§ **What to work on**
Retype all entries exactly as they stand, excluding pictures.

Source texts of formatted documents:
BEGIN
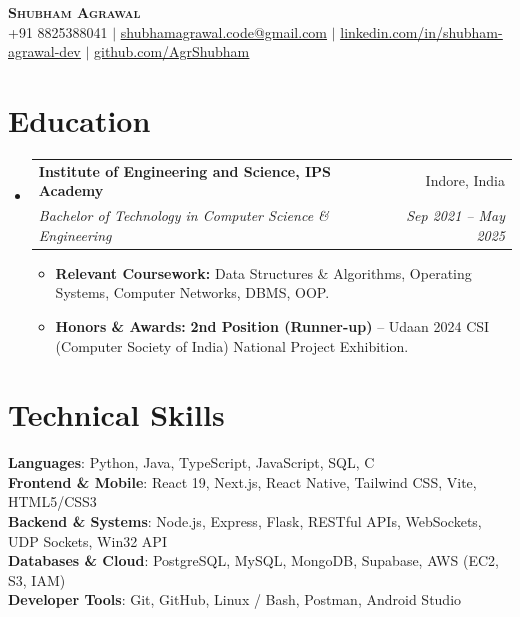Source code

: \documentclass[letterpaper,11pt]{article}
\makeatletter
\newcommand{\resumeItem}[1]{
  \item\small{
    {#1 \vspace{-2pt}}
  }
}
\newcommand{\resumeSubheading}[4]{
  \vspace{-2pt}\item
    \begin{tabular*}{0.97\textwidth}[t]{l@{\extracolsep{\fill}}r}
      \textbf{#1} & #2 \\
      \textit{\small#3} & \textit{\small #4} \\
    \end{tabular*}\vspace{-7pt}
}
\newcommand{\resumeSubHeadingListStart}{\begin{itemize}[leftmargin=0.15in, label={}]}
\newcommand{\resumeSubHeadingListEnd}{\end{itemize}}
\newcommand{\resumeItemListStart}{\begin{itemize}}
\newcommand{\resumeItemListEnd}{\end{itemize}\vspace{-5pt}}
\makeatother
\begin{document}
\begin{center}
    \textbf{\Huge \scshape Shubham Agrawal} \\ \vspace{2pt}
    \small +91 8825388041 $|$ \href{mailto:shubhamagrawal.code@gmail.com}{\underline{shubhamagrawal.code@gmail.com}} $|$ 
    \href{https://linkedin.com/in/shubham-agrawal-dev}{\underline{linkedin.com/in/shubham-agrawal-dev}} $|$
    \href{https://github.com/AgrShubham}{\underline{github.com/AgrShubham}}
\end{center}

\section{Education}
  \resumeSubHeadingListStart
    \resumeSubheading
      {Institute of Engineering and Science, IPS Academy}{Indore, India}
      {Bachelor of Technology in Computer Science \& Engineering}{Sep 2021 -- May 2025}
      \resumeItemListStart
        \resumeItem{\textbf{Relevant Coursework:} Data Structures \& Algorithms, Operating Systems, Computer Networks, DBMS, OOP.}
        \resumeItem{\textbf{Honors \& Awards:} \textbf{2nd Position (Runner-up)} -- Udaan 2024 CSI (Computer Society of India) National Project Exhibition.}
      \resumeItemListEnd
  \resumeSubHeadingListEnd

\section{Technical Skills}
 \begin{itemize}[leftmargin=0.15in, label={}]
    \small{\item{
     \textbf{Languages}{: Python, Java, TypeScript, JavaScript, SQL, C} \\
     \textbf{Frontend \& Mobile}{: React 19, Next.js, React Native, Tailwind CSS, Vite, HTML5/CSS3} \\
     \textbf{Backend \& Systems}{: Node.js, Express, Flask, RESTful APIs, WebSockets, UDP Sockets, Win32 API} \\
     \textbf{Databases \& Cloud}{: PostgreSQL, MySQL, MongoDB, Supabase, AWS (EC2, S3, IAM)} \\
     \textbf{Developer Tools}{: Git, GitHub, Linux / Bash, Postman, Android Studio}
    }}
 \end{itemize}

\end{document}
END
§ **Your solution**
Source code

: \documentclass[letterpaper,11pt]{article}
\makeatletter
\newcommand{\resumeItem}[1]{
  \item\small{
    {#1 \vspace{-2pt}}
  }
}
\newcommand{\resumeSubheading}[4]{
  \vspace{-2pt}\item
    \begin{tabular*}{0.97\textwidth}[t]{l@{\extracolsep{\fill}}r}
      \textbf{#1} & #2 \\
      \textit{\small#3} & \textit{\small #4} \\
    \end{tabular*}\vspace{-7pt}
}
\newcommand{\resumeSubHeadingListStart}{\begin{itemize}[leftmargin=0.15in, label={}]}
\newcommand{\resumeSubHeadingListEnd}{\end{itemize}}
\newcommand{\resumeItemListStart}{\begin{itemize}}
\newcommand{\resumeItemListEnd}{\end{itemize}\vspace{-5pt}}
\makeatother
\begin{document}
\begin{center}
    \textbf{\Huge \scshape Shubham Agrawal} \\ \vspace{2pt}
    \small +91 8825388041 $|$ \href{mailto:shubhamagrawal.code@gmail.com}{\underline{shubhamagrawal.code@gmail.com}} $|$ 
    \href{https://linkedin.com/in/shubham-agrawal-dev}{\underline{linkedin.com/in/shubham-agrawal-dev}} $|$
    \href{https://github.com/AgrShubham}{\underline{github.com/AgrShubham}}
\end{center}

\section{Education}
  \resumeSubHeadingListStart
    \resumeSubheading
      {Institute of Engineering and Science, IPS Academy}{Indore, India}
      {Bachelor of Technology in Computer Science \& Engineering}{Sep 2021 -- May 2025}
      \resumeItemListStart
        \resumeItem{\textbf{Relevant Coursework:} Data Structures \& Algorithms, Operating Systems, Computer Networks, DBMS, OOP.}
        \resumeItem{\textbf{Honors \& Awards:} \textbf{2nd Position (Runner-up)} -- Udaan 2024 CSI (Computer Society of India) National Project Exhibition.}
      \resumeItemListEnd
  \resumeSubHeadingListEnd

\section{Technical Skills}
 \begin{itemize}[leftmargin=0.15in, label={}]
    \small{\item{
     \textbf{Languages}{: Python, Java, TypeScript, JavaScript, SQL, C} \\
     \textbf{Frontend \& Mobile}{: React 19, Next.js, React Native, Tailwind CSS, Vite, HTML5/CSS3} \\
     \textbf{Backend \& Systems}{: Node.js, Express, Flask, RESTful APIs, WebSockets, UDP Sockets, Win32 API} \\
     \textbf{Databases \& Cloud}{: PostgreSQL, MySQL, MongoDB, Supabase, AWS (EC2, S3, IAM)} \\
     \textbf{Developer Tools}{: Git, GitHub, Linux / Bash, Postman, Android Studio}
    }}
 \end{itemize}

\end{document}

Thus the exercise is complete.